-- REQUIRED ACTION --
Anywhere the string "event" shows up in the listing below, copy the line it is in.

INPUT MATERIAL: Begin

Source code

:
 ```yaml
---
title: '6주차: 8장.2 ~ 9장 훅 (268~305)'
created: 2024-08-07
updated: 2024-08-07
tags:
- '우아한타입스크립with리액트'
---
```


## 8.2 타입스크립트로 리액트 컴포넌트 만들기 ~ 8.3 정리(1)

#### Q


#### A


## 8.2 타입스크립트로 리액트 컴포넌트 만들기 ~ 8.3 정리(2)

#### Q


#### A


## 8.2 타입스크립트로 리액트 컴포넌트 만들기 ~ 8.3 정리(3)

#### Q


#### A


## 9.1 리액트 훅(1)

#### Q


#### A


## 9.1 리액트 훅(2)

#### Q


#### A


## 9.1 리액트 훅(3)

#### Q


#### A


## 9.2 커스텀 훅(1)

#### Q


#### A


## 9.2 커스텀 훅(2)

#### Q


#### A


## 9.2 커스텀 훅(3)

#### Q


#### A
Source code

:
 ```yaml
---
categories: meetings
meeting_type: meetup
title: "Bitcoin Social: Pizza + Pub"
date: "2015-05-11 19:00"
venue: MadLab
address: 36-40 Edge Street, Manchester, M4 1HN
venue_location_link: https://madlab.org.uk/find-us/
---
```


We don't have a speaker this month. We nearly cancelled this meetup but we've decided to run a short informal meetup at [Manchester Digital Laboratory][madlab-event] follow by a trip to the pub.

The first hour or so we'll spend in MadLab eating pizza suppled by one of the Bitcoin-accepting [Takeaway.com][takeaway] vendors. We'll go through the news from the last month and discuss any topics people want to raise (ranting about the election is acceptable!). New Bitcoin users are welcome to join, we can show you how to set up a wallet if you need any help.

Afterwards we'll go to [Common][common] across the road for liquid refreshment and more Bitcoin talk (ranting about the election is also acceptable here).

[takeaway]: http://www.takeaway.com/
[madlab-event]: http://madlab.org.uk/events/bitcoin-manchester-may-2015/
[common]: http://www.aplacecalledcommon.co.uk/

INPUT MATERIAL: End

-- ANSWER SECTION --
We don't have a speaker this month. We nearly cancelled this meetup but we've decided to run a short informal meetup at [Manchester Digital Laboratory][madlab-event] follow by a trip to the pub.
[madlab-event]: http://madlab.org.uk/events/bitcoin-manchester-may-2015/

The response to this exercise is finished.